Define Desktop Architecture Patterns: Each architecture pattern should consist of a device type (thin client, PC, etc) and choice of:
- OS execution (Local, Desktop Virtualization, or Server Based Computing)
- App execution (Local, Application Virtualization, or Application Remoting)
- Display (Local or Presentation Virtualization)
For each pattern, determine which user types it can be applied to. For example, with mobile or potentially disconnected users, presentation virtualization alone would not be applicable as it requires a network connection. Power users may require a full workstation environment for resource intensive applications but may be able to leverage application virtualization for others. These are just a few examples where different user groups have different requirements.
Determine TCO for each Architecture Pattern: Use a recognized TCO model to determine the TCO for each pattern. Minor adjustments to these models can be made to account for specific technology differences but most include TCO values for PCs, PCs with virtualized apps, VDI, and TS/Citrix thin client scenarios. Be wary of vendor provided TCO models. To Brian’s points, be sure to gain a full and complete understanding of the chosen TCO model and what does and does not include. Consistent application of the model across the different architecture patterns is critical for relevant comparisons.
Model Desktop Optimization Scenarios: With the above data, appropriate architecture patterns can be selected for each user type by choosing the lowest TCO architecture pattern that still meets user requirements. By varying the user distribution and selected architecture patterns, an optimized mix can be determined. It is tempting to simply choose the lowest TCO architecture pattern for all users but this can be very dangerous in that it will typically impact your high value, power users the most if their requirements are not accounted for.
A one-size-fits-all approach would result in either a large number of PCs if not using virtualization, a large number of servers if virtualizing everything, or failure to meet power user needs if using only server based computing. An optimized solution is one which utilizes the right mix of technologies to provide the required functionality for each user type at the lowest average TCO. Combined with a unified management system that handles physical and virtual resources across devices, operating systems, and applications, substantial cost savings can be realized.

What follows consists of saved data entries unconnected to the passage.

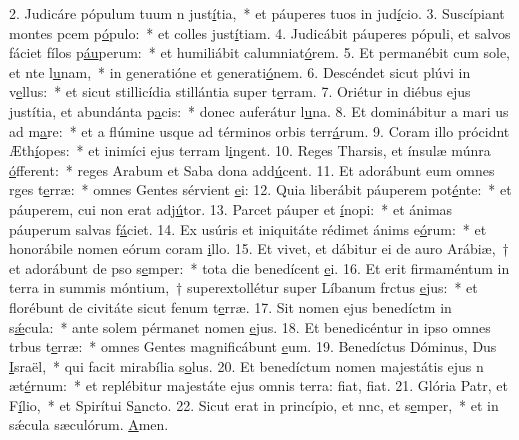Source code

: 2. Judicáre pópulum tuum n just\uline{í}tia,~* et páuperes tuos in jud\uline{í}cio.
3. Suscípiant montes pcem p\uline{ó}pulo:~* et colles just\uline{í}tiam.
4. Judicábit páuperes pópuli, et salvos fáciet fílos p\uline{áu}perum:~* et humiliábit calumniat\uline{ó}rem.
5. Et permanébit cum sole, et nte l\uline{u}nam,~* in generatióne et generati\uline{ó}nem.
6. Descéndet sicut plúvi in v\uline{e}llus:~* et sicut stillicídia stillántia super t\uline{e}rram.
7. Oriétur in diébus ejus justítia, et abundánta p\uline{a}cis:~* donec auferátur l\uline{u}na.
8. Et dominábitur a mari us ad m\uline{a}re:~* et a flúmine usque ad términos orbis terr\uline{á}rum.
9. Coram illo prócidnt Æth\uline{í}opes:~* et inimíci ejus terram l\uline{i}ngent.
10. Reges Tharsis, et ínsulæ múnra \uline{ó}fferent:~* reges Arabum et Saba dona add\uline{ú}cent.
11. Et adorábunt eum omnes rges t\uline{e}rræ:~* omnes Gentes sérvient \uline{e}i:
12. Quia liberábit páuperem  pot\uline{é}nte:~* et páuperem, cui non erat adj\uline{ú}tor.
13. Parcet páuper et \uline{í}nopi:~* et ánimas páuperum salvas f\uline{á}ciet.
14. Ex usúris et iniquitáte rédimet ánims e\uline{ó}rum:~* et honorábile nomen eórum coram \uline{i}llo.
15. Et vivet, et dábitur ei de auro Arábiæ,~† et adorábunt de pso s\uline{e}mper:~* tota die benedícent \uline{e}i.
16. Et erit firmaméntum in terra in summis móntium,~† superextollétur super Líbanum frctus \uline{e}jus:~* et florébunt de civitáte sicut fenum t\uline{e}rræ.
17. Sit nomen ejus benedíctm in s\uline{ǽ}cula:~* ante solem pérmanet nomen \uline{e}jus.
18. Et benedicéntur in ipso omnes trbus t\uline{e}rræ:~* omnes Gentes magnificábunt \uline{e}um.
19. Benedíctus Dóminus, Dus \uline{I}sraël,~* qui facit mirabília s\uline{o}lus.
20. Et benedíctum nomen majestátis ejus n æt\uline{é}rnum:~* et replébitur majestáte ejus omnis terra: fiat, f\uline{i}at.
21. Glória Patr, et F\uline{í}lio,~* et Spirítui S\uline{a}ncto.
22. Sicut erat in princípio, et nnc, et s\uline{e}mper,~* et in sǽcula sæculórum. \uline{A}men.
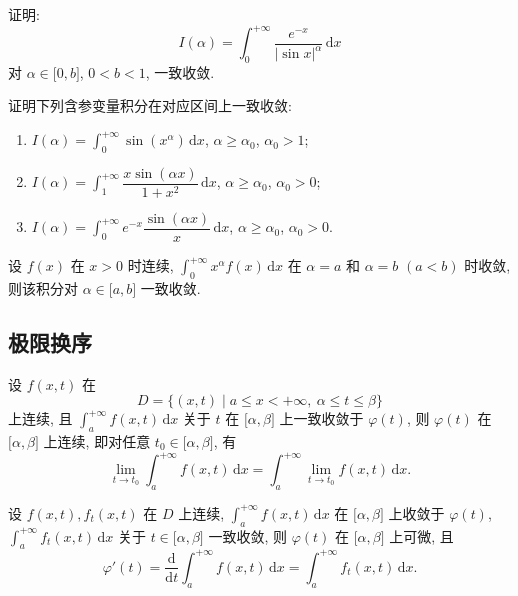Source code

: \documentclass[../数学分析培优讲义.tex]{subfiles}
\begin{document}
\begin{example}
证明:
\[
    I(\alpha)=\int_0^{+\infty}\dfrac{e^{-x}}{|\sin x|^\alpha}\,\mathrm{d}x
\]
对 $\alpha\in\lbrack0,b\rbrack$, $0<b<1$, 一致收敛.
\end{example}
\exampleblank

\begin{example}
证明下列含参变量积分在对应区间上一致收敛:
\begin{enumerate}[label=(\arabic*)]
    \item $\displaystyle I(\alpha)=\int_0^{+\infty}\sin(x^\alpha)\,\mathrm{d}x$, $\alpha\geq\alpha_0$, $\alpha_0>1$;
    \item $\displaystyle I(\alpha)=\int_1^{+\infty}\dfrac{x\sin(\alpha x)}{1+x^2}\,\mathrm{d}x$, $\alpha\geq\alpha_0$, $\alpha_0>0$;
    \item $\displaystyle I(\alpha)=\int_0^{+\infty}e^{-x}\dfrac{\sin(\alpha x)}{x}\,\mathrm{d}x$, $\alpha\geq\alpha_0$, $\alpha_0>0$.
\end{enumerate}
\end{example}
\exampleblank

\begin{example}
设 $f(x)$ 在 $x>0$ 时连续, $\displaystyle\int_0^{+\infty}x^\alpha f(x)\,\mathrm{d}x$ 在 $\alpha=a$ 和 $\alpha=b$ $(a<b)$ 时收敛, 则该积分对 $\alpha\in\lbrack a,b\rbrack$ 一致收敛.
\end{example}
\exampleblank


\newpage

\subsection{极限换序}

\begin{theorem}
设 $f(x,t)$ 在
\[
    D=\{(x,t)\mid a\leq x<+\infty,\ \alpha\leq t\leq\beta\}
\]
上连续, 且 $\displaystyle\int_a^{+\infty}f(x,t)\,\mathrm{d}x$ 关于 $t$ 在 $\lbrack\alpha,\beta\rbrack$ 上一致收敛于 $\varphi(t)$, 则 $\varphi(t)$ 在 $\lbrack\alpha,\beta\rbrack$ 上连续, 即对任意 $t_0\in\lbrack\alpha,\beta\rbrack$, 有
\[
    \lim\limits_{t\to t_0}\int_a^{+\infty}f(x,t)\,\mathrm{d}x
    =\int_a^{+\infty}\lim\limits_{t\to t_0}f(x,t)\,\mathrm{d}x.
\]
\end{theorem}

\begin{theorem}
设 $f(x,t),f_t(x,t)$ 在 $D$ 上连续, $\displaystyle\int_a^{+\infty}f(x,t)\,\mathrm{d}x$ 在 $\lbrack\alpha,\beta\rbrack$ 上收敛于 $\varphi(t)$, $\displaystyle\int_a^{+\infty}f_t(x,t)\,\mathrm{d}x$ 关于 $t\in\lbrack\alpha,\beta\rbrack$ 一致收敛, 则 $\varphi(t)$ 在 $\lbrack\alpha,\beta\rbrack$ 上可微, 且
\[
    \varphi'(t)=\dfrac{\mathrm{d}}{\mathrm{d}t}\int_a^{+\infty}f(x,t)\,\mathrm{d}x
    =\int_a^{+\infty}f_t(x,t)\,\mathrm{d}x.
\]
\end{theorem}
\end{document}
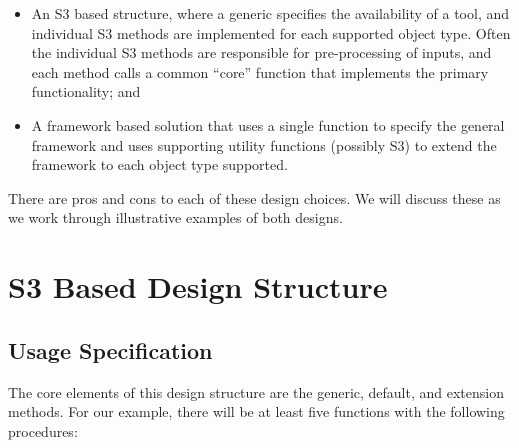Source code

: \documentclass[
]{book}
\providecommand{\tightlist}{%
  \setlength{\itemsep}{0pt}\setlength{\parskip}{0pt}}
\begin{document}
\begin{itemize}
\tightlist
\item
  An S3 based structure, where a generic specifies the availability of a tool, and individual S3 methods are implemented for each supported object type. Often the individual S3 methods are responsible for pre-processing of inputs, and each method calls a common ``core'' function that implements the primary functionality; and
\item
  A framework based solution that uses a single function to specify the general framework and uses supporting utility functions (possibly S3) to extend the framework to each object type supported.
\end{itemize}

There are pros and cons to each of these design choices. We will discuss these as we work through illustrative examples of both designs.

\hypertarget{s3-based-design-structure}{%
\section{S3 Based Design Structure}\label{s3-based-design-structure}}

\hypertarget{usage-specification}{%
\subsection{Usage Specification}\label{usage-specification}}

The core elements of this design structure are the generic, default, and extension methods. For our example, there will be at least five functions with the following procedures:
\end{document}
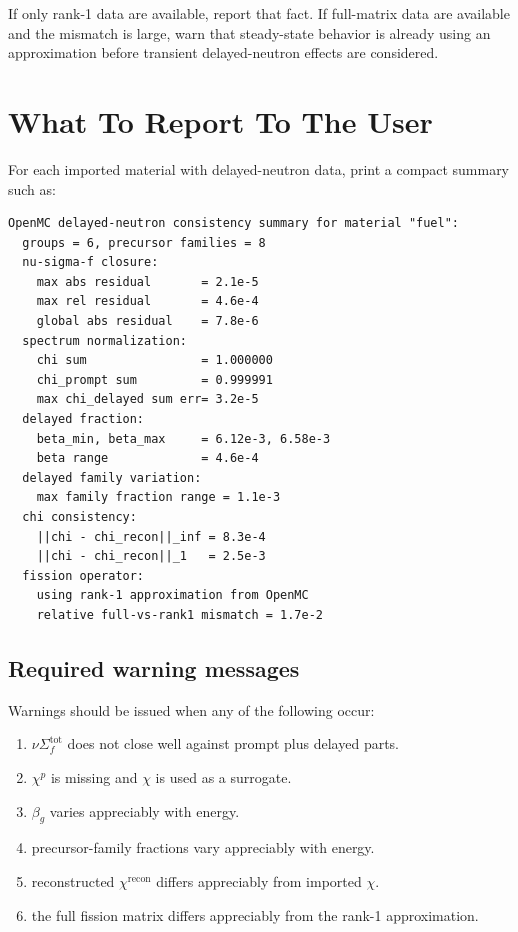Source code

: \documentclass[11pt]{article}
\begin{document}
If only rank-1 data are available, report that fact. If full-matrix data are available and
the mismatch is large, warn that steady-state behavior is already using an approximation
before transient delayed-neutron effects are considered.

\section{What To Report To The User}

For each imported material with delayed-neutron data, print a compact summary such as:

\begin{verbatim}
OpenMC delayed-neutron consistency summary for material "fuel":
  groups = 6, precursor families = 8
  nu-sigma-f closure:
    max abs residual       = 2.1e-5
    max rel residual       = 4.6e-4
    global abs residual    = 7.8e-6
  spectrum normalization:
    chi sum                = 1.000000
    chi_prompt sum         = 0.999991
    max chi_delayed sum err= 3.2e-5
  delayed fraction:
    beta_min, beta_max     = 6.12e-3, 6.58e-3
    beta range             = 4.6e-4
  delayed family variation:
    max family fraction range = 1.1e-3
  chi consistency:
    ||chi - chi_recon||_inf = 8.3e-4
    ||chi - chi_recon||_1   = 2.5e-3
  fission operator:
    using rank-1 approximation from OpenMC
    relative full-vs-rank1 mismatch = 1.7e-2
\end{verbatim}

\subsection{Required warning messages}

Warnings should be issued when any of the following occur:
\begin{enumerate}[label=\arabic*.]
  \item \(\nu \Sigma_f^{\mathrm{tot}}\) does not close well against prompt plus delayed parts.
  \item \(\chi^p\) is missing and \(\chi\) is used as a surrogate.
  \item \(\beta_g\) varies appreciably with energy.
  \item precursor-family fractions vary appreciably with energy.
  \item reconstructed \(\chi^{\mathrm{recon}}\) differs appreciably from imported \(\chi\).
  \item the full fission matrix differs appreciably from the rank-1 approximation.
\end{enumerate}
\end{document}

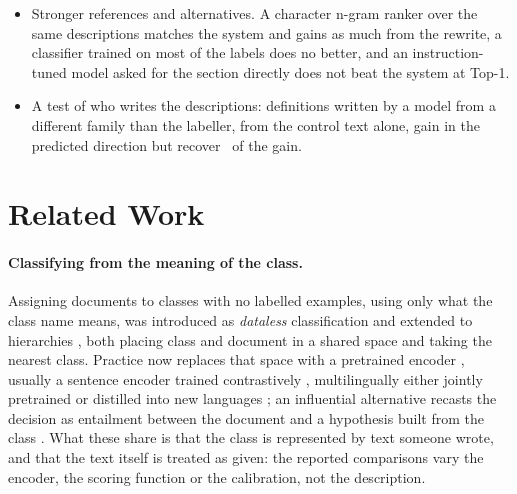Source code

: \documentclass[11pt]{article}
\begin{document}
\begin{itemize}
        compares classes on a scale that depends on description style.
  \item Stronger references and alternatives. A character n-gram ranker over
        the same descriptions matches the system and gains as much from the
        rewrite, a classifier trained on most of the labels does no better, and
        an instruction-tuned model asked for the section directly does not beat
        the system at Top-1.
  \item A test of who writes the descriptions: definitions written by a model
        from a different family than the labeller, from the control text alone,
        gain in the predicted direction but recover \SourceWriterShare\ of the
        gain.
\end{itemize}

\section{Related Work}

\paragraph{Classifying from the meaning of the class.}
Assigning documents to classes with no labelled examples, using only what the
class name means, was introduced as \emph{dataless} classification
\citep{chang-etal-2008-importance} and extended to hierarchies
\citep{song-roth-2014-dataless}, both placing class and document in a shared
space and taking the nearest class. Practice now replaces that space with a
pretrained encoder \citep{devlin-etal-2019-bert}, usually a sentence encoder
trained contrastively \citep{reimers-gurevych-2019-sentence}, multilingually
either jointly pretrained \citep{conneau-etal-2020-unsupervised} or distilled
into new languages \citep{reimers-gurevych-2020-making}; an influential
alternative recasts the decision as entailment between the document and a
hypothesis built from the class \citep{yin-etal-2019-benchmarking}. What
these share is that the class is represented by text someone wrote, and that the
text itself is treated as given: the reported comparisons vary the encoder, the
scoring function or the calibration, not the description.
\end{document}
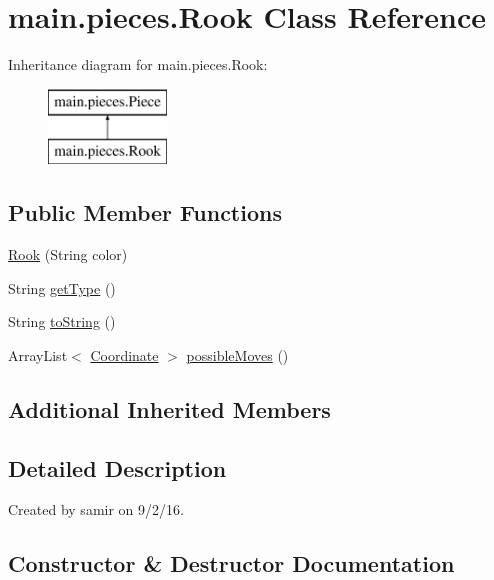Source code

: \hypertarget{classmain_1_1pieces_1_1_rook}{}\section{main.\+pieces.\+Rook Class Reference}
\label{classmain_1_1pieces_1_1_rook}
Inheritance diagram for main.\+pieces.\+Rook\+:\begin{figure}[H]
\begin{center}
\leavevmode
\includegraphics[height=2.000000cm]{classmain_1_1pieces_1_1_rook}
\end{center}
\end{figure}
\subsection*{Public Member Functions}
\begin{DoxyCompactItemize}
\item 
\hyperlink{classmain_1_1pieces_1_1_rook_af43778247abc01b02f8bd7f1bc7ecb17}{Rook} (String color)
\item 
String \hyperlink{classmain_1_1pieces_1_1_rook_aa92d82c81ad259daa0a3722e6bba870c}{get\+Type} ()
\item 
String \hyperlink{classmain_1_1pieces_1_1_rook_aa4408e34efd361045d25687da3103103}{to\+String} ()
\item 
Array\+List$<$ \hyperlink{classmain_1_1model_1_1_coordinate}{Coordinate} $>$ \hyperlink{classmain_1_1pieces_1_1_rook_acadd8cb22ffb2aef8ce68502b221a96e}{possible\+Moves} ()
\end{DoxyCompactItemize}
\subsection*{Additional Inherited Members}


\subsection{Detailed Description}
Created by samir on 9/2/16. 

\subsection{Constructor \& Destructor Documentation}
\hypertarget{classmain_1_1pieces_1_1_rook_af43778247abc01b02f8bd7f1bc7ecb17}{}\label{classmain_1_1pieces_1_1_rook_af43778247abc01b02f8bd7f1bc7ecb17}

As I mentioned at the top, a lot of the concepts in addition to very detailed architecture and implementation guidance are part of the Microsoft Services Core IO offerings. For the last two years, in addition to my customer work I have been deeply involved in the creation of the Server Virtualization with Advanced Management (SVAM) offering. The work I mentioned above around VDI architecture will complement that and be available later this summer. Finally, specific to desktop imaging, deployment, and optimization, there is also the Desktop Optimization using Windows Vista and 2007 Microsoft Office System (DOVO) offering. Taken together in concert with the underlying product suites, these illustrate Microsoft’s “desktop to datacenter” solutions and how to plan, design, and implement them.